═══ Provided entries

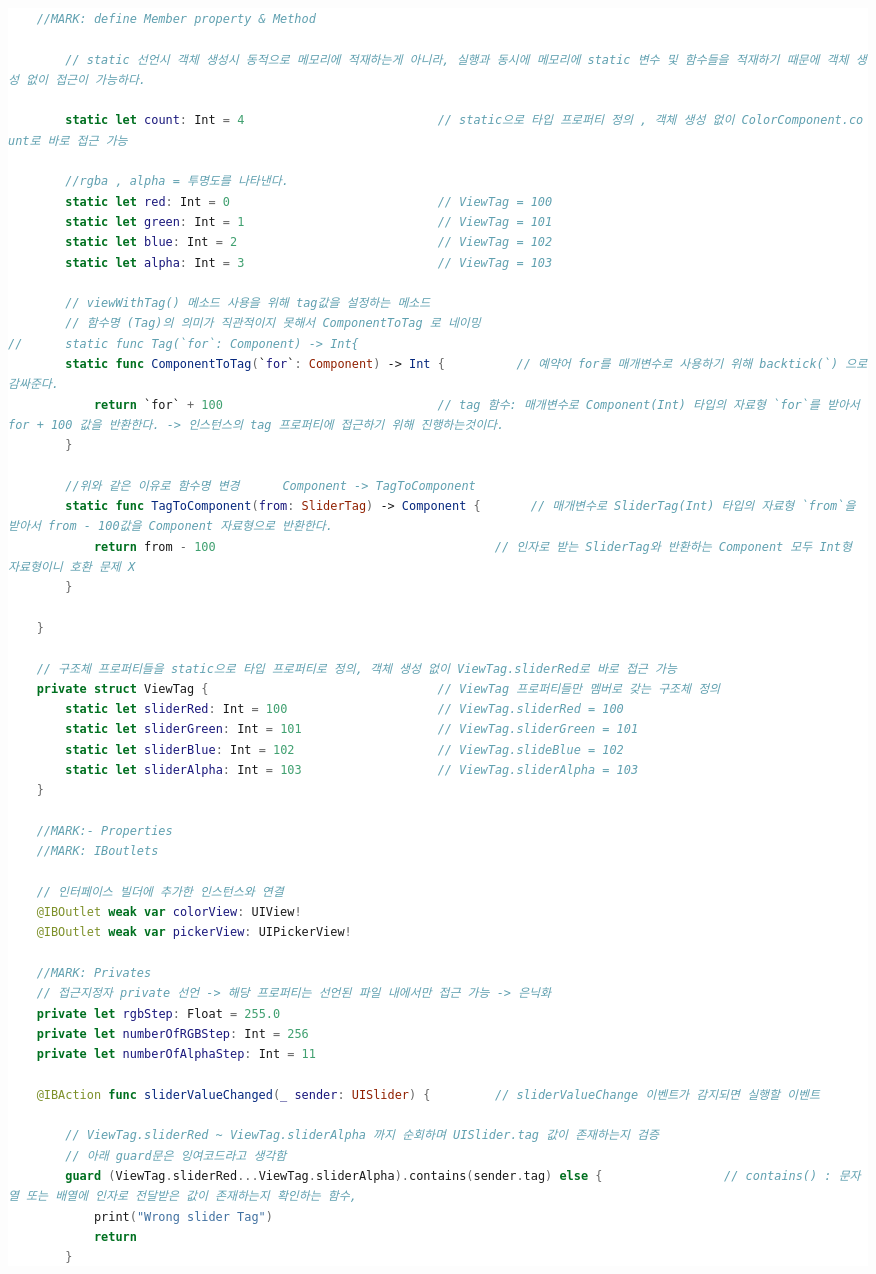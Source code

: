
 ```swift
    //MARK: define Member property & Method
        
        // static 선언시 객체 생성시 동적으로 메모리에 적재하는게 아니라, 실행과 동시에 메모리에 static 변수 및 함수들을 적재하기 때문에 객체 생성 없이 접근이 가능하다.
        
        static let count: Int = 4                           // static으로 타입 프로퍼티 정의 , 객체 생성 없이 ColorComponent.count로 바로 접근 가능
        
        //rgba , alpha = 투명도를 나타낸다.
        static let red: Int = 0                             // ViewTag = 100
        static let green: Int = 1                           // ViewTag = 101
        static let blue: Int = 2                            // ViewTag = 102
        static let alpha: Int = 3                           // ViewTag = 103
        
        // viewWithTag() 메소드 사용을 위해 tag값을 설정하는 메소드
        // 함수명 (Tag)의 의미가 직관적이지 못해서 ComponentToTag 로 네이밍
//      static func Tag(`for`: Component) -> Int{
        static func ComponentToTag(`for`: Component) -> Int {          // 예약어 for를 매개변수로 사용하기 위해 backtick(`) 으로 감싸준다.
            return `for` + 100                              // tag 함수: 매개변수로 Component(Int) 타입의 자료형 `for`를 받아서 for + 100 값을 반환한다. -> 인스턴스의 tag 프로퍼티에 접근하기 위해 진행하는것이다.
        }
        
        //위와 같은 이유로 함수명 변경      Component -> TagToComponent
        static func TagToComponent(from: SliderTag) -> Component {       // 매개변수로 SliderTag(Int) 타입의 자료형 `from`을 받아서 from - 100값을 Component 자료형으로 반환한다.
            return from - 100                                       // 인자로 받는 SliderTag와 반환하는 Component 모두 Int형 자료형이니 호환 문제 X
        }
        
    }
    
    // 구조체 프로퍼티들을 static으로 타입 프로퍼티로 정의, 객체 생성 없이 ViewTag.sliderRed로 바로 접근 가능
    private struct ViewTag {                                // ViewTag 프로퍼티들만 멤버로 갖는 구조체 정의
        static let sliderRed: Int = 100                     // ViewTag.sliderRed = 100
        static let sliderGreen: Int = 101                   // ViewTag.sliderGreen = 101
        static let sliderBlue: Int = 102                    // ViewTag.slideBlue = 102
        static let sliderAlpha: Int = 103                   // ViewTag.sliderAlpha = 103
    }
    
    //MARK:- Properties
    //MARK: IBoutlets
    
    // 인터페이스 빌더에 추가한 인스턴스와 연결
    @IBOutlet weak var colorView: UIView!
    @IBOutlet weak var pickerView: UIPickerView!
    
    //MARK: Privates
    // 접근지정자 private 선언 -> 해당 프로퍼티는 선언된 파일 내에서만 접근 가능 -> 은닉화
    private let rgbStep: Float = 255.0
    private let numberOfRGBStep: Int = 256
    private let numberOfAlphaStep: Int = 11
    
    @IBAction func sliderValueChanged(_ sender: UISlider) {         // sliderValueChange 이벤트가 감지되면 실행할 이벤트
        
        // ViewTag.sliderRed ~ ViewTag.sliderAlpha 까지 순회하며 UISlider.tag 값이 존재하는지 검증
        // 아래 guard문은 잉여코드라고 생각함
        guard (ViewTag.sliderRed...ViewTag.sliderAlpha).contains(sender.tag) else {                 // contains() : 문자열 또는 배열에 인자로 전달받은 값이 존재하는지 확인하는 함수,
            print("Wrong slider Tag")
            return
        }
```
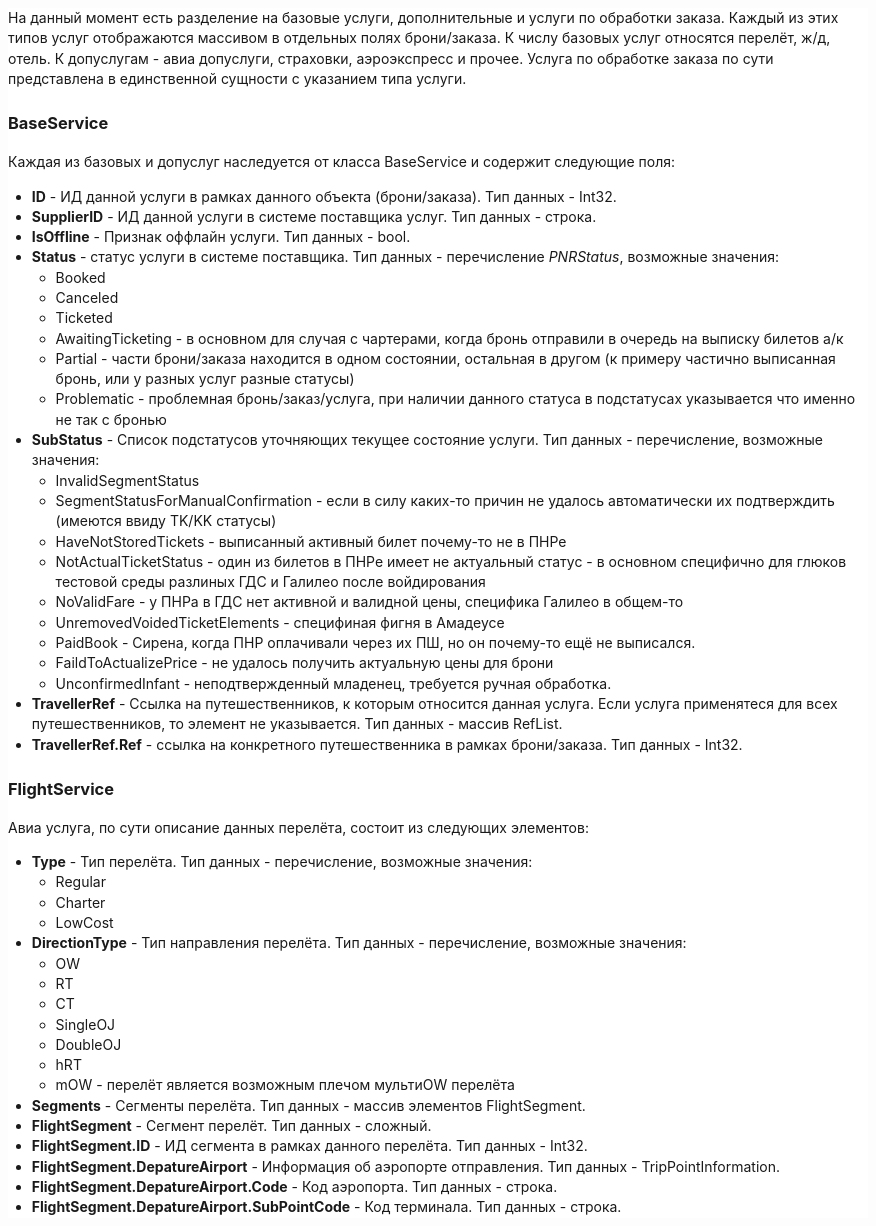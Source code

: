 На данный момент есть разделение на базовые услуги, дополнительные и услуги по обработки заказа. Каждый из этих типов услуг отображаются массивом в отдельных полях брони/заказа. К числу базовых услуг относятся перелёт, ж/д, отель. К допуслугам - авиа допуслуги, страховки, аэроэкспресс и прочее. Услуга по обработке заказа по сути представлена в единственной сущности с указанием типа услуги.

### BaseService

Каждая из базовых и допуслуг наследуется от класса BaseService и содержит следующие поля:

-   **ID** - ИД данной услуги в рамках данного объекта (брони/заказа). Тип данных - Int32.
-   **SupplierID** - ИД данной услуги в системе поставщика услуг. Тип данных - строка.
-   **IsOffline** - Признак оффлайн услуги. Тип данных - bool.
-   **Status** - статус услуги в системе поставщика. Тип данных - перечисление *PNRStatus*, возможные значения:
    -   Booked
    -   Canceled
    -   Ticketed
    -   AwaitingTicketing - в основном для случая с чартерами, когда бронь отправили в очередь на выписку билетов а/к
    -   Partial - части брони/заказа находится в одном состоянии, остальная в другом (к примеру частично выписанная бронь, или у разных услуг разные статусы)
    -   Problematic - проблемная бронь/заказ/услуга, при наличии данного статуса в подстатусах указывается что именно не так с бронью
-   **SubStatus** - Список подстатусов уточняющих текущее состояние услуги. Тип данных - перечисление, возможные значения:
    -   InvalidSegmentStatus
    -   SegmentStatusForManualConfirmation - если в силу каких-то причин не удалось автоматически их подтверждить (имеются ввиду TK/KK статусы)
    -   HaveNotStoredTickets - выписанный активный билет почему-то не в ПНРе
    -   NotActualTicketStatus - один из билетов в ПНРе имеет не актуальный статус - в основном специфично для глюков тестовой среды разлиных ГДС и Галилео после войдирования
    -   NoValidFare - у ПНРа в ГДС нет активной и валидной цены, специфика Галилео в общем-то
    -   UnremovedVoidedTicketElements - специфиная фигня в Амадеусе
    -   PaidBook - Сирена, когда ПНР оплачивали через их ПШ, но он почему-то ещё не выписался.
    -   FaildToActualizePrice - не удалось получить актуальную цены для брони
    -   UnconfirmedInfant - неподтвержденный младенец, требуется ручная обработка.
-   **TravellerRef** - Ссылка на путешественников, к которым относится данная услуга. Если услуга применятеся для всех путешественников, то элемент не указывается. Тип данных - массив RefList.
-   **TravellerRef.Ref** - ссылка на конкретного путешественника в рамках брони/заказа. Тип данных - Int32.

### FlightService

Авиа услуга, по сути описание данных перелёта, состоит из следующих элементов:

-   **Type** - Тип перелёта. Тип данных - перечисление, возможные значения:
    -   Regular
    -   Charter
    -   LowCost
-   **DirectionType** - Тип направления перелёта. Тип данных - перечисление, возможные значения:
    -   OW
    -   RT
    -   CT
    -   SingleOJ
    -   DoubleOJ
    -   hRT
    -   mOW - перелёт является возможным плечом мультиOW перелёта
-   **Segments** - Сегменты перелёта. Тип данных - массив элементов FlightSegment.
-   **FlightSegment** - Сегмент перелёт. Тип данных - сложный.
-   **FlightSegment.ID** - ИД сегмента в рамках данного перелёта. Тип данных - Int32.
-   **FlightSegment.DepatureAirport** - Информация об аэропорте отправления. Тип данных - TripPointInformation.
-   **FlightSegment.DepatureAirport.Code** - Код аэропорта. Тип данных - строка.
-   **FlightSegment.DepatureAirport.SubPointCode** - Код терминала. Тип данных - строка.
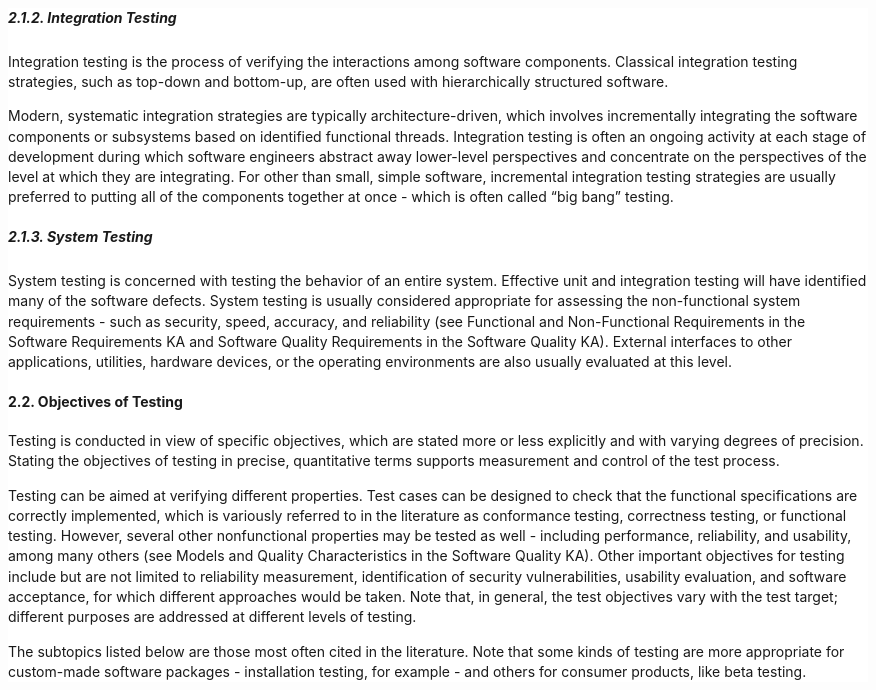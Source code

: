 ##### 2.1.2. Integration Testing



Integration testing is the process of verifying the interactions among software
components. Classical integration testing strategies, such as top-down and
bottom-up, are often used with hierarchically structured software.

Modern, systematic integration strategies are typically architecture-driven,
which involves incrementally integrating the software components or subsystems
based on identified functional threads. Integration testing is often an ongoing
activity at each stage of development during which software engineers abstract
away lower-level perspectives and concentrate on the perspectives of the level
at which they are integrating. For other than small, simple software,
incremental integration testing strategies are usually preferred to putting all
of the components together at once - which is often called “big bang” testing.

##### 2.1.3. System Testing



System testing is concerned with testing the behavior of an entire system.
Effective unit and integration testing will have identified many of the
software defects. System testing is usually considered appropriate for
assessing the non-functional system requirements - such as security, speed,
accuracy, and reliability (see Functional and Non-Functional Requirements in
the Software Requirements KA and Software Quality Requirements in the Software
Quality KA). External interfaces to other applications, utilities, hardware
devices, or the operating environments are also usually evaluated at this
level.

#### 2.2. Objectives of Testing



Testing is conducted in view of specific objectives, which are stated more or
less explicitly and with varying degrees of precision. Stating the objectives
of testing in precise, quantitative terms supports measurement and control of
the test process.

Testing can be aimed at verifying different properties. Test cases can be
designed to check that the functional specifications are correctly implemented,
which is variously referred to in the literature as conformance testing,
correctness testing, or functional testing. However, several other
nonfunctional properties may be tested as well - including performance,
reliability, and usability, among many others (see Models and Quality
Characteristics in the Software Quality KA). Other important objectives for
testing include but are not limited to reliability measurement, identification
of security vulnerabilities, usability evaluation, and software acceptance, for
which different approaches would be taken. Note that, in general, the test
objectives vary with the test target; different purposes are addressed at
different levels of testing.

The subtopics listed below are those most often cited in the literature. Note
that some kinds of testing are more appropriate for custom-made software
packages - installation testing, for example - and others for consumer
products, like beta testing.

══════

## Problem to work on:
Output only a verbatim copy of the lines spanning from the line that contains "packages - installation" to the end of the records above.

## Result:
packages - installation testing, for example - and others for consumer
products, like beta testing.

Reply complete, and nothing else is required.